# sheepshead



## NavySnooker (Sep 10, 2008)

don't want to bring any drama here, but it seems to me as if some people are blowing smoke up the proverbial skirt. i've been fishing for those little buggers for years and have experience with the technique. however, i've been to all of the places that people are reporting the catch and i must say i don't buy it for a second. haven't even seen one. what's the deal guys?? when are you guys gonna post some pictures and make your catch a little more believable? i'd like to see it so i can quit wasting my time fishing for something that isn't there.


----------



## ScullsMcNasty (Oct 4, 2007)

2 weeks ago, total catch for the day 8 or 9.. fished for 2hrs










my half of the catch from fri. plus 3 or 4 throw backs that were between 12 - 14in.. fished for 3hrs in canoe

the fish are here but its still early, theyre not stacked up yet. you have to have the perfect tide and perfect setup to really get into them good. try fishing as soon as the tide starts moving really heavy, goin in or out. downsize your setup. use lighter line and smaller weights and hooks. caught all the fish the first day on 8 and 10lb test with no leader and as few splitshots as possible. just let your bait drift by the structure and with really light tackle alot of times they wont crunch it and let go like they do when they feel a weight. theyll hold onto it and youll be able to feel em.


----------



## ScullsMcNasty (Oct 4, 2007)

all of these fish were caught under or within basicallycasting distance to a orange beach bridge


----------



## Redfish (Nov 9, 2007)

These were caught Saturday in the Redfish Regatta By My Friend Mike {Pompnewbie} around the Pass Pensacola,They are out there they just aren't biting that well give them about a week or two and you should catch all you want!!!


----------



## mpmorr (Oct 3, 2007)

Friday, I was fishing Okaloosa Pier and saw them swimming around my bait but they never looked twice at it.
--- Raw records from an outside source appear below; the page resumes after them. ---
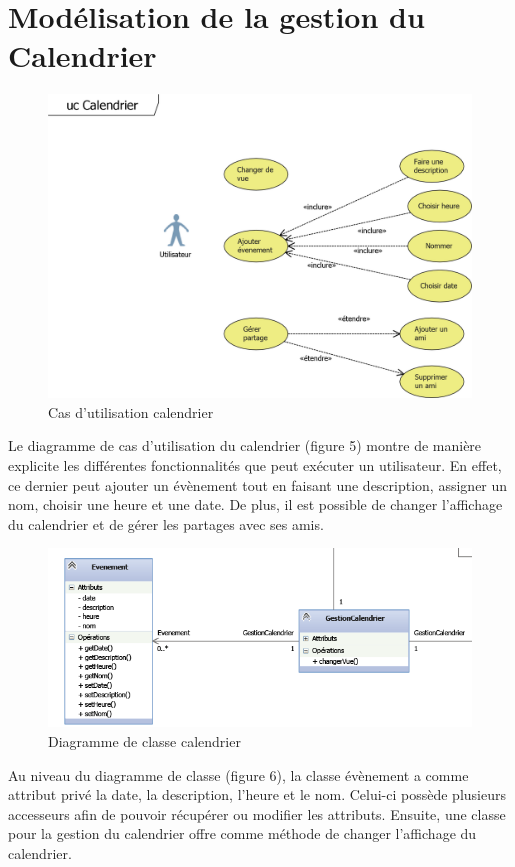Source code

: \documentclass[11pt]{article}
\begin{document}
\newpage
\section{Modélisation de la gestion du Calendrier}
\begin{figure}[!h]
        \centering \includegraphics[scale=1]{ucCal.png}
        \caption{Cas d'utilisation calendrier}
         \label{fig:ucCal}
\end{figure}
Le diagramme de cas d’utilisation du calendrier (figure 5) montre de manière explicite les différentes fonctionnalités que peut exécuter un utilisateur. En effet, ce dernier peut ajouter un évènement tout en faisant une description, assigner un nom, choisir une heure et une date. De plus, il est possible de changer l’affichage du calendrier et de gérer les partages avec ses amis.
 \begin{figure}[!h]
        \centering \includegraphics[scale=1]{calendrier.png}
        \caption{Diagramme de classe calendrier}
         \label{fig:cal}
\end{figure}
Au niveau du diagramme de classe (figure 6), la classe évènement a comme attribut privé la date, la description, l’heure et le nom. Celui-ci possède plusieurs accesseurs afin de pouvoir récupérer ou modifier les attributs.  Ensuite, une classe pour la gestion du calendrier offre comme méthode de changer l’affichage du calendrier.
\end{document}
They are there but picky, I had all kinds of bait taken off my hook at the Regatta..


----------



## eym_sirius (Oct 17, 2007)

I've always had luck this time of year at Bob Sikes for sheepshead! Fiddler crabs, just off the bottom. They're usually not as big (for me)as the ones later in March. Thebite is slower, but it'susually dependable....A few consecutive warm days should get thesheepsheads going pretty well.


----------



## roofordie (Sep 24, 2008)

Caught near Pensacola Pass, 2-15-09. Keep working on that "technique"


----------



## Wookie (Oct 2, 2007)

Yeah the Sikes bite has been slow but I know it'll pick up soon. Caught my fair share of blk drum and sheepies out there last winter/spring time.


----------



## sailor (Oct 29, 2007)

From the Destin Bridge on 2/26:


----------



## NavySnooker (Sep 10, 2008)

I THINK I HAVE THE TECHNIQUE DOWN BRO...


----------



## cmt23cmt23 (Nov 26, 2008)

Looks like you could teach us something. Lets here a report on that day....


----------



## NavySnooker (Sep 10, 2008)

that was fishing dock to dock in a 16' carolina skiff. freelining shrimp under the docks. caught all of those in about 2 hours


----------



## SemperFi-sh (Apr 26, 2008)

> *ScullsMcNasty (2/24/2009)*
> 
> 
> 
> ...






This is just an honest question and I'm not trying to tell anyone they're wrong, but is the top fish (on top of the coolers) a juvenile black drum? The mouth looks different from all the other sheepies and the body type is different. It seems to have "high shoulders." Anyways, the only reason I ask is because I've been catching a lot of the juvy black drum down here in Corpus Christi (at first I thought they were sheepies, due to the stripes, but I was wrong).


----------



## Dylan (Apr 15, 2008)

You sir are right..That is a black drum...Mighty tasty when they are that size..


----------



## SkintBack (Jan 18, 2009)

well if your techniques down then why are you asking us for ours....i mean if you can get access to a boat go to the pass and drift....if you cant, ride your bike to pickens and get out on the pier... weve been catching alot (45) in the pass and my girlfriend and i were on the gulf pier and she caught six just the other day....


----------



## ScullsMcNasty (Oct 4, 2007)

> *SemperFi-sh (4/7/2009)*
> 
> 
> > *ScullsMcNasty (2/24/2009)*
> ...


yep that was the only black drum we caught. sucker stayed alive in the cooler for nearly a half hour while we fished and another hr while i drove back to cantonment from OB!! crazy


----------



## NavySnooker (Sep 10, 2008)

my question was not as to your techniques, but more towards the time of year when they show up around here. nothing in this world more pitiful than a smart-a$$. you sound like my ex-wife


----------



## sailor (Oct 29, 2007)

You posted this saying you don't believe anyone is telling the truth





> *NavySnooker *don't want to bring any drama here, but it seems to me as if some people are blowing smoke up the proverbial skirt. i've been fishing for those little buggers for years and have experience with the technique. however, i've been to all of the places that people are reporting the catch and i must say i don't buy it for a second. haven't even seen one. what's the deal guys?? when are you guys gonna post some pictures and make your catch a little more believable? i'd like to see it so i can quit wasting my time fishing for something that isn't there.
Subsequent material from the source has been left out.